Xaxis is getting its ad tech house in order with the creation of a new role: chief technology officer.
Filling those shoes at the WPP programmatic trading desk is Bob Hammond, whose career spans some of the most recent greatest hits in ad tech M&A.
Hammond, whose appointment was announced on Tuesday, served as CTO of mobile exchange Millennial Media following its 2013 acquisition of Jumptap, where he was also CTO. After Verizon-owned AOL bought Millennial Media in October, Hammond took on the role of VP of engineering for mobile ad platforms at AOL Platforms.
(In 2008 and 2009, Hammond spent a little time as VP of engineering at Yahoo. If Verizon snaps up Yahoo, which seems like the most likely scenario at this point, the snake will officially have eaten its tail on a large portion of Hammond’s LinkedIn.)
“In many ways, the – let’s call it ‘core’ – demand- and supply-side players are pretty much done,” Hammond said, designating the space as “almost completely commoditized by now.”
What’s interesting will be how those companies evolve to meet the needs of agencies, which are looking for cross-channel capabilities within a single framework.
That’s also part of the vision at Xaxis, and it’s a big reason why Hammond was brought on board: to corral its stack, a mixture of acquisitions (including ActionX in 2015, which underpins Light Reaction, Xaxis’s mobile performance marketing platform) and homegrown tech (like its data management platform Turbine).
“We’re focusing on overall architecture and infrastructure, integrating the architecture from the various companies we acquired with Xaxis’s own architecture,” said Hammond, who will lead a team of 102 people across engineering and technical ops.
AdExchanger caught up with Hammond after a month into his new gig.
AdExchanger: Why did Xaxis bring you on board now?
BOB HAMMOND: I’ve stepped into a number of preexisting organizations as CTO, so what I’ve become good at over the years is working with engineers and product organizations to mature them and help them grow.
The goal is to move into a self-managed engineering organization, where we can take cues from business and product and then hand off to ops to deploy.
What does it mean for Xaxis to hire an experienced mobile guy as CTO?
I don’t really view myself as the “mobile guy.” When we went through the interview process, we didn’t talk a lot about mobile.
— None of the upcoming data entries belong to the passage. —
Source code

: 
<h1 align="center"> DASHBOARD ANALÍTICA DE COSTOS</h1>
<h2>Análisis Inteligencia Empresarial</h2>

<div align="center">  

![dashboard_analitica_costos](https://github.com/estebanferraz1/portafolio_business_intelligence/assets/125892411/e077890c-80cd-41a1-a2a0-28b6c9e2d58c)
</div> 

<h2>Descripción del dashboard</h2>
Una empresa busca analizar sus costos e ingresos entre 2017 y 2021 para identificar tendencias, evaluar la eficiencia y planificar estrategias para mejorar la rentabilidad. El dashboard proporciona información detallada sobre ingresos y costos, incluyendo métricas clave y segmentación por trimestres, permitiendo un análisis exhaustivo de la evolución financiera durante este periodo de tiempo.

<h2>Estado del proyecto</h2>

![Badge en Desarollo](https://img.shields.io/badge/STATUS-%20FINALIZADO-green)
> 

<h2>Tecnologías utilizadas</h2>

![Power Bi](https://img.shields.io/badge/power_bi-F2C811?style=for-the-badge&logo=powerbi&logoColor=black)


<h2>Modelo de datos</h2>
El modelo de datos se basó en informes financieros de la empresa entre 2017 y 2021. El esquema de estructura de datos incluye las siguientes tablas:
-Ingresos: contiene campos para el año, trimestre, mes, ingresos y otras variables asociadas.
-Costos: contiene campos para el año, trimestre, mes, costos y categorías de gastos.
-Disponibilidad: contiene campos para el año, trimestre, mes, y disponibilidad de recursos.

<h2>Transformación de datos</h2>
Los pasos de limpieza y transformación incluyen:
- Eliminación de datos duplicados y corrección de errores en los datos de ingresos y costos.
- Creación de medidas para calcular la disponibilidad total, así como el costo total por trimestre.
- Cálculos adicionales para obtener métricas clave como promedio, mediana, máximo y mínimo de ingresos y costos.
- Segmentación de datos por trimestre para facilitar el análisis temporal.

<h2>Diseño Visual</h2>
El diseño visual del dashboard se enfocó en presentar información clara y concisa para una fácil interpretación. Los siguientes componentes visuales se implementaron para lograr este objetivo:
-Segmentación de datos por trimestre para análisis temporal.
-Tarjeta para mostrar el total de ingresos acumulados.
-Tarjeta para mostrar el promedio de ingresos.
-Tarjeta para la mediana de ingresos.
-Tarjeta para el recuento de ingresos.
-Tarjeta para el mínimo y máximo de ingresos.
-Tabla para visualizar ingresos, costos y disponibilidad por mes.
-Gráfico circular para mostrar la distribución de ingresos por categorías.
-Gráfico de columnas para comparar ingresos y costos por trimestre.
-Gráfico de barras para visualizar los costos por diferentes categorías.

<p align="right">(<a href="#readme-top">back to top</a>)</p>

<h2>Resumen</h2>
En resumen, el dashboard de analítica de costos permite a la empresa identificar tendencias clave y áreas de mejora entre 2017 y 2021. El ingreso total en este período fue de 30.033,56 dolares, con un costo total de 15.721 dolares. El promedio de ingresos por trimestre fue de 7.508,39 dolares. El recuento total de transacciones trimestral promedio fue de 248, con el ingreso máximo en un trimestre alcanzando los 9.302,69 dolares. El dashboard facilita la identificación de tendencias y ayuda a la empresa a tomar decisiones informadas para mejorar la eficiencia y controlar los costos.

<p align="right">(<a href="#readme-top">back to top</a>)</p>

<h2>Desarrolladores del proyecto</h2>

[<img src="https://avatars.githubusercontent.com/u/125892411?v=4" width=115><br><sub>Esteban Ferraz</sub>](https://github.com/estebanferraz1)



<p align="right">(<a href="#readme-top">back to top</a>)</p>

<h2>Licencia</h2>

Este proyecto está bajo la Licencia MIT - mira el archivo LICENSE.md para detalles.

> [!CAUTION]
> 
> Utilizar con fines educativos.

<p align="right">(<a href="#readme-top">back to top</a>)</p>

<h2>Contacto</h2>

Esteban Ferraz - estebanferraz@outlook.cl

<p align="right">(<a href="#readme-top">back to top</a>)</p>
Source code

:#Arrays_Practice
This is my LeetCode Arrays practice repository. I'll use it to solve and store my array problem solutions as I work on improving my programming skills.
I do have a lot of experience on the mobile side with demand, DMPs, data and supply, which I’ll use, of course, but that isn’t why they brought me in.
It’s more about my ability to walk into an organization while doing what I call “keeping my arms down.” I don’t thrash around. I build relationships and nudge the battleship, so it turns slowly without whipping the organization around. Xaxis has excellent tech and cool people. My job is to unify those folks to a single cause.
How complex will the integration process be?
It’s complex. Right now, I’m thinking really hard about how to reduce the overlap in our architecture and to reduce data duplication around data export.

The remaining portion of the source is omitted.